* Description of the task *
Output every line of the material exactly, omitting images.

_____

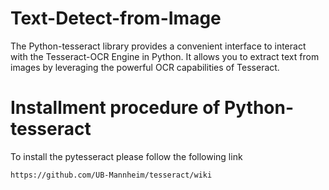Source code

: # Text-Detect-from-Image

The Python-tesseract library provides a convenient interface to interact with the Tesseract-OCR Engine in Python. It allows you to extract text from images by leveraging the powerful OCR capabilities of Tesseract.

# Installment procedure of Python-tesseract 

To install the pytesseract please follow the following link
```sh
https://github.com/UB-Mannheim/tesseract/wiki
```
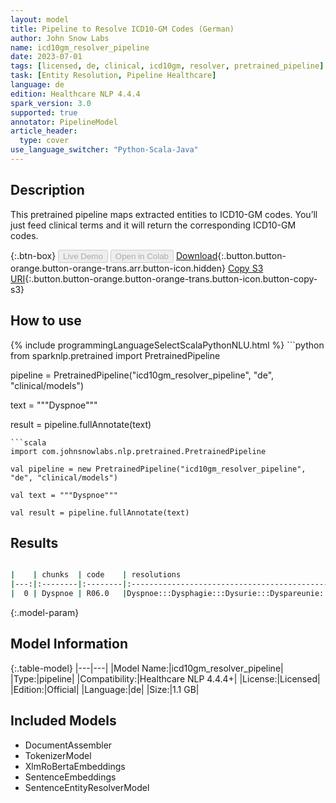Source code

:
 ```yaml
---
layout: model
title: Pipeline to Resolve ICD10-GM Codes (German)
author: John Snow Labs
name: icd10gm_resolver_pipeline
date: 2023-07-01
tags: [licensed, de, clinical, icd10gm, resolver, pretrained_pipeline]
task: [Entity Resolution, Pipeline Healthcare]
language: de
edition: Healthcare NLP 4.4.4
spark_version: 3.0
supported: true
annotator: PipelineModel
article_header:
  type: cover
use_language_switcher: "Python-Scala-Java"
---
```


## Description

This pretrained pipeline maps extracted entities to ICD10-GM codes. You’ll just feed clinical terms and it will return the corresponding ICD10-GM codes.

{:.btn-box}
<button class="button button-orange" disabled>Live Demo</button>
<button class="button button-orange" disabled>Open in Colab</button>
[Download](https://s3.amazonaws.com/auxdata.johnsnowlabs.com/clinical/models/icd10gm_resolver_pipeline_de_4.4.4_3.0_1688200760355.zip){:.button.button-orange.button-orange-trans.arr.button-icon.hidden}
[Copy S3 URI](s3://auxdata.johnsnowlabs.com/clinical/models/icd10gm_resolver_pipeline_de_4.4.4_3.0_1688200760355.zip){:.button.button-orange.button-orange-trans.button-icon.button-copy-s3}

## How to use



<div class="tabs-box" markdown="1">
{% include programmingLanguageSelectScalaPythonNLU.html %}
```python
from sparknlp.pretrained import PretrainedPipeline

pipeline = PretrainedPipeline("icd10gm_resolver_pipeline", "de", "clinical/models")

text = """Dyspnoe"""

result = pipeline.fullAnnotate(text)
```
```scala
import com.johnsnowlabs.nlp.pretrained.PretrainedPipeline

val pipeline = new PretrainedPipeline("icd10gm_resolver_pipeline", "de", "clinical/models")

val text = """Dyspnoe"""

val result = pipeline.fullAnnotate(text)
```
</div>

## Results

```bash

|    | chunks  | code    | resolutions                                                            | all_codes                                       | all_distances                                             |
|---:|:--------|:--------|:----------------------------------------------------------------------:|------------------------------------------------:|:----------------------------------------------------------|
|  0 | Dyspnoe | R06.0   |Dyspnoe:::Dysphagie:::Dysurie:::Dyspareunie:::Dysthymia:::Dystonie:::...| R06.0:::R13:::R30.0:::N94.1:::F34.1:::G24:::... | 0.0000:::1.0966:::1.1766:::1.2127:::1.2228:::1.3126:::... |

```

{:.model-param}
## Model Information

{:.table-model}
|---|---|
|Model Name:|icd10gm_resolver_pipeline|
|Type:|pipeline|
|Compatibility:|Healthcare NLP 4.4.4+|
|License:|Licensed|
|Edition:|Official|
|Language:|de|
|Size:|1.1 GB|

## Included Models

- DocumentAssembler
- TokenizerModel
- XlmRoBertaEmbeddings
- SentenceEmbeddings
- SentenceEntityResolverModel
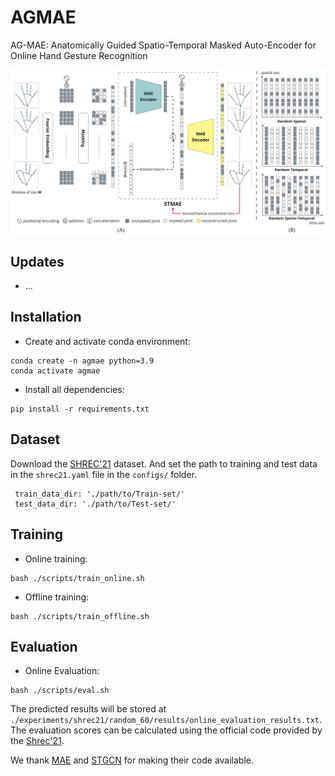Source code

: # AGMAE

AG-MAE: Anatomically Guided Spatio-Temporal Masked Auto-Encoder for Online Hand Gesture Recognition

![image](./assets/stmae-approach.jpg)

## **Updates**
- ...

  
## **Installation**
- Create and activate conda environment:
```
conda create -n agmae python=3.9
conda activate agmae
```
- Install all dependencies:
```
pip install -r requirements.txt
```
## **Dataset**
Download the [SHREC'21](https://univr-vips.github.io/Shrec21/) dataset. And set the path to training and test data in the `shrec21.yaml` file in the `configs/` folder.
```
 train_data_dir: './path/to/Train-set/'
 test_data_dir: './path/to/Test-set/'
```

## **Training**
- Online training:
```
bash ./scripts/train_online.sh
```

- Offline training:
```
bash ./scripts/train_offline.sh
```

## **Evaluation**
- Online Evaluation:
```
bash ./scripts/eval.sh
```
The predicted results will be stored at `./experiments/shrec21/random_60/results/online_evaluation_results.txt`. The evaluation scores can be calculated using the official code provided by the [Shrec'21](https://univr-vips.github.io/Shrec21/). 

We thank [MAE](https://github.com/facebookresearch/mae) and [STGCN](https://github.com/yysijie/st-gcn) for making their code available.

_____

* Exercise output *
Source code

: # Text-Detect-from-Image

The Python-tesseract library provides a convenient interface to interact with the Tesseract-OCR Engine in Python. It allows you to extract text from images by leveraging the powerful OCR capabilities of Tesseract.

# Installment procedure of Python-tesseract 

To install the pytesseract please follow the following link
```sh
https://github.com/UB-Mannheim/tesseract/wiki
```
Source code

:
 ```yaml
---
layout: model
title: Pipeline to Resolve ICD10-GM Codes (German)
author: John Snow Labs
name: icd10gm_resolver_pipeline
date: 2023-07-01
tags: [licensed, de, clinical, icd10gm, resolver, pretrained_pipeline]
task: [Entity Resolution, Pipeline Healthcare]
language: de
edition: Healthcare NLP 4.4.4
spark_version: 3.0
supported: true
annotator: PipelineModel
article_header:
  type: cover
use_language_switcher: "Python-Scala-Java"
---
```


## Description

This pretrained pipeline maps extracted entities to ICD10-GM codes. You’ll just feed clinical terms and it will return the corresponding ICD10-GM codes.

{:.btn-box}
<button class="button button-orange" disabled>Live Demo</button>
<button class="button button-orange" disabled>Open in Colab</button>
[Download](https://s3.amazonaws.com/auxdata.johnsnowlabs.com/clinical/models/icd10gm_resolver_pipeline_de_4.4.4_3.0_1688200760355.zip){:.button.button-orange.button-orange-trans.arr.button-icon.hidden}
[Copy S3 URI](s3://auxdata.johnsnowlabs.com/clinical/models/icd10gm_resolver_pipeline_de_4.4.4_3.0_1688200760355.zip){:.button.button-orange.button-orange-trans.button-icon.button-copy-s3}

## How to use



<div class="tabs-box" markdown="1">
{% include programmingLanguageSelectScalaPythonNLU.html %}
```python
from sparknlp.pretrained import PretrainedPipeline

pipeline = PretrainedPipeline("icd10gm_resolver_pipeline", "de", "clinical/models")

text = """Dyspnoe"""

result = pipeline.fullAnnotate(text)
```
```scala
import com.johnsnowlabs.nlp.pretrained.PretrainedPipeline

val pipeline = new PretrainedPipeline("icd10gm_resolver_pipeline", "de", "clinical/models")

val text = """Dyspnoe"""

val result = pipeline.fullAnnotate(text)
```
</div>

## Results

```bash

|    | chunks  | code    | resolutions                                                            | all_codes                                       | all_distances                                             |
|---:|:--------|:--------|:----------------------------------------------------------------------:|------------------------------------------------:|:----------------------------------------------------------|
|  0 | Dyspnoe | R06.0   |Dyspnoe:::Dysphagie:::Dysurie:::Dyspareunie:::Dysthymia:::Dystonie:::...| R06.0:::R13:::R30.0:::N94.1:::F34.1:::G24:::... | 0.0000:::1.0966:::1.1766:::1.2127:::1.2228:::1.3126:::... |

```

{:.model-param}
## Model Information

{:.table-model}
|---|---|
|Model Name:|icd10gm_resolver_pipeline|
|Type:|pipeline|
|Compatibility:|Healthcare NLP 4.4.4+|
|License:|Licensed|
|Edition:|Official|
|Language:|de|
|Size:|1.1 GB|

## Included Models

- DocumentAssembler
- TokenizerModel
- XlmRoBertaEmbeddings
- SentenceEmbeddings
- SentenceEntityResolverModel
Source code

: # AGMAE

AG-MAE: Anatomically Guided Spatio-Temporal Masked Auto-Encoder for Online Hand Gesture Recognition

![image](./assets/stmae-approach.jpg)

## **Updates**
- ...

  
## **Installation**
- Create and activate conda environment:
```
conda create -n agmae python=3.9
conda activate agmae
```
- Install all dependencies:
```
pip install -r requirements.txt
```
## **Dataset**
Download the [SHREC'21](https://univr-vips.github.io/Shrec21/) dataset. And set the path to training and test data in the `shrec21.yaml` file in the `configs/` folder.
```
 train_data_dir: './path/to/Train-set/'
 test_data_dir: './path/to/Test-set/'
```

## **Training**
- Online training:
```
bash ./scripts/train_online.sh
```

- Offline training:
```
bash ./scripts/train_offline.sh
```

## **Evaluation**
- Online Evaluation:
```
bash ./scripts/eval.sh
```
The predicted results will be stored at `./experiments/shrec21/random_60/results/online_evaluation_results.txt`. The evaluation scores can be calculated using the official code provided by the [Shrec'21](https://univr-vips.github.io/Shrec21/). 

We thank [MAE](https://github.com/facebookresearch/mae) and [STGCN](https://github.com/yysijie/st-gcn) for making their code available.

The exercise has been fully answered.